Di’s Windhoek hierso!
ATTENDANCE PRIDE
Meanwhile, in the north, Oshana governor Hofni Ipinge hosted a meeting that can only be described as a resounding success… for those who didn’t attend. The empty chairs whispered tales of disrespect, with some murmuring darkly about his rumoured sexual orientation as the possible cause for the absence. In a nation that prides itself on its hospitality, leaving a governor to address mainly chairs is a new low. Perhaps they mistook it for a Zoom meeting with Nored up to its old tricks again, shedding the connection?
Or perhaps the DSA was just not worth the effort, comrade governor.
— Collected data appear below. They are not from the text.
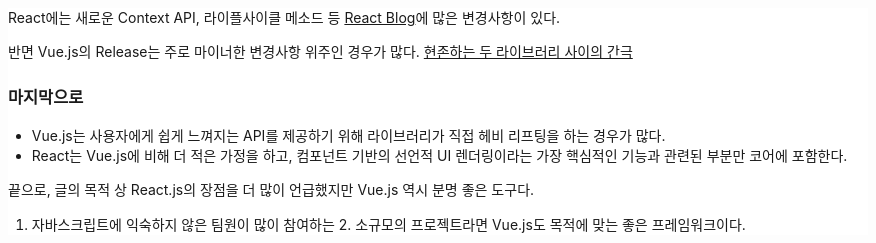 React에는 새로운 Context API, 라이플사이클 메소드 등 [React Blog](https://reactjs.org/blog/)에 많은 변경사항이 있다.

반면 Vue.js의 Release는 주로 마이너한 변경사항 위주인 경우가 많다. [현존하는 두 라이브러리 사이의 간극](https://stateofjs.com/2017/front-end/results)

### 마지막으로

- Vue.js는 사용자에게 쉽게 느껴지는 API를 제공하기 위해 라이브러리가 직접 헤비 리프팅을 하는 경우가 많다.
- React는 Vue.js에 비해 더 적은 가정을 하고, 컴포넌트 기반의 선언적 UI 렌더링이라는 가장 핵심적인 기능과 관련된 부분만 코어에 포함한다.

끝으로, 글의 목적 상 React.js의 장점을 더 많이 언급했지만 Vue.js 역시 분명 좋은 도구다.

1. 자바스크립트에 익숙하지 않은 팀원이 많이 참여하는 2. 소규모의 프로젝트라면 Vue.js도 목적에 맞는 좋은 프레임워크이다.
A whole local council saying no to travel? Unheard of! Maybe the governor should have held the important regional meeting in Swakopmund. Guaranteed full house. Something is rotten in the state of Oshana.
SELFIE
Our esteemed Prime Minister and the Minister of Education then graced another school with their presence, resulting in the kind of photo opportunity that warms the cockles of government PROs. Yet, as ou Clinton Swartbooi so aptly put it, the administration remains “everywhere and also nowhere”.
These surprise visits are about as surprising and impactful as a politician promising free things on the campaign trail. More show than substance, leaving one to wonder if they even remembered to bring toilet or copy paper, let alone actual solutions.
Schools don’t need to be graced with presences; they need more qualified, passionate teachers, actual classrooms with roofs, libraries, textbooks, computer and internet access and proper sports facilities.
On the economic front, the government, in its infinite wisdom, has decided that 51% ownership in new mining ventures is sufficient.
The existing behemoths, it seems, are free to continue their merry extraction, contributing a pittance in taxes and royalties while the land’s riches vanish into offshore accounts. Compulsory beneficiation? Don’t be ridiculous! Why fix what is so spectacularly broken and beneficial to only a select few?
If you still cry about investors’ interests above that of Namibia and Namibians, you’re probably yearning for your lord and saviour Elon Musk’s approval.
Apparently, white supremacist-flavoured internet is just right for Namibia? Oh, and to hell with Black Namibians’ suffering, right? Since apartheid was so long ago and all perpetrators and beneficiaries have paid their reparations in full, ne?
Those genuflecting at the altar of their tech messiah, our local Starlink Warriors, are seemingly oblivious to what it looks like when powerful white men want to bypass local systems for a South African-born overlord in the sky. One can almost hear the faint strains of ‘Die Stem’ in the digital breeze.
America first for them, but Namibia last for us?
Easy there, fellows. The era of the white saviour is gone gone.
So, another week in Namibia, where the absurd is the norm, the serious is ignored, and the potential for a truly functional nation remains a delightful, if distant, fantasy. Until next week, may your airtime be plentiful and your conspiracy theories entertaining!
*Keep your shirt on. This is satire.